Running swiftly across the street he threw his many packages on the counter with the air of a proprietor, just in time to see Ikey pass the gentleman ten cents in change.

"What did he give you?" Carrots asked, excitedly.

"A quarter."

"What—a quarter?" the young merchant exclaimed in surprise. "Do you mean to tell me he bought fifteen cents' worth all at one time?"

"Course I do," Ikey replied, as if he was accustomed to making such large sales. "Why, I had one man who got twenty cents' worth, an' he asked me if the stand was goin' to be kept open right along now."

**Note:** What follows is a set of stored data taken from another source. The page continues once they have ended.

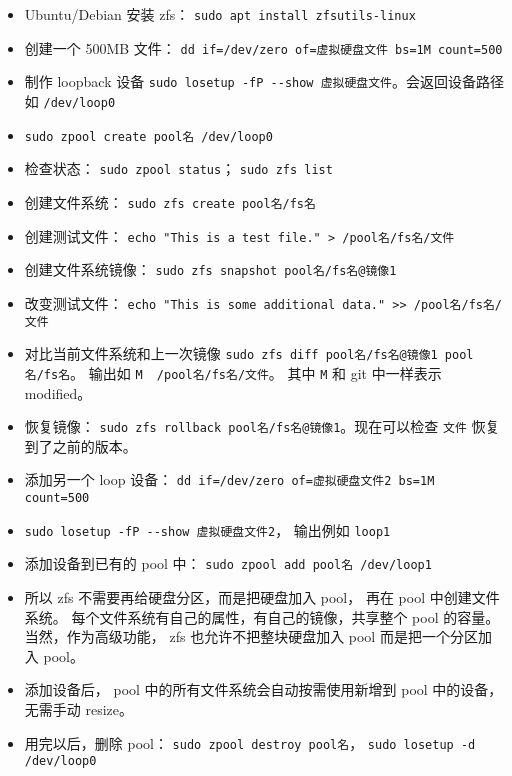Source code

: 
\begin{issues}
\issueDraft
\end{issues}

\begin{itemize}
\item Ubuntu/Debian 安装 zfs： \verb|sudo apt install zfsutils-linux|
\item 创建一个 500MB 文件： \verb|dd if=/dev/zero of=虚拟硬盘文件 bs=1M count=500|
\item 制作 loopback 设备 \verb|sudo losetup -fP --show 虚拟硬盘文件|。会返回设备路径如 \verb|/dev/loop0|
\item \verb|sudo zpool create pool名 /dev/loop0|
\item 检查状态： \verb|sudo zpool status|； \verb|sudo zfs list|
\item 创建文件系统： \verb|sudo zfs create pool名/fs名|
\item 创建测试文件： \verb|echo "This is a test file." > /pool名/fs名/文件|
\item 创建文件系统镜像： \verb|sudo zfs snapshot pool名/fs名@镜像1|
\item 改变测试文件： \verb|echo "This is some additional data." >> /pool名/fs名/文件|
\item 对比当前文件系统和上一次镜像 \verb|sudo zfs diff pool名/fs名@镜像1 pool名/fs名|。 输出如 \verb|M	/pool名/fs名/文件|。 其中 \verb|M| 和 git 中一样表示 modified。
\item 恢复镜像： \verb|sudo zfs rollback pool名/fs名@镜像1|。现在可以检查 \verb|文件| 恢复到了之前的版本。
\item 添加另一个 loop 设备： \verb|dd if=/dev/zero of=虚拟硬盘文件2 bs=1M count=500|
\item \verb|sudo losetup -fP --show 虚拟硬盘文件2|， 输出例如 \verb|loop1|
\item 添加设备到已有的 pool 中： \verb|sudo zpool add pool名 /dev/loop1|
\item 所以 zfs 不需要再给硬盘分区，而是把硬盘加入 pool， 再在 pool 中创建文件系统。 每个文件系统有自己的属性，有自己的镜像，共享整个 pool 的容量。 当然，作为高级功能， zfs 也允许不把整块硬盘加入 pool 而是把一个分区加入 pool。
\item 添加设备后， pool 中的所有文件系统会自动按需使用新增到 pool 中的设备，无需手动 resize。
\item 用完以后，删除 pool： \verb|sudo zpool destroy pool名|， \verb|sudo losetup -d /dev/loop0|
\end{itemize}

"Did you tell him who owned it?"

"Of course; an' he said he'd buy his papers here all the time."

"Well, I'm a Dutchman if I thought business was so big with a stand! I can't see what made the other feller give it up. How much money did you take in altogether?"

"Let's see," and Ikey knit his brow as he called upon his memory to aid him in the account. "There was two dollars 'n' forty-two cents, an' now I've got fifteen more; that makes—forty-two an' ten is fifty-two, an' five is fifty-seven—two dollars 'n' fifty-seven cents."

"Well, I'll be jiggered!" and Carrots found it necessary to enter the stand for the purpose of seeing and handling the money before he could be convinced his clerk had told him no more than the truth.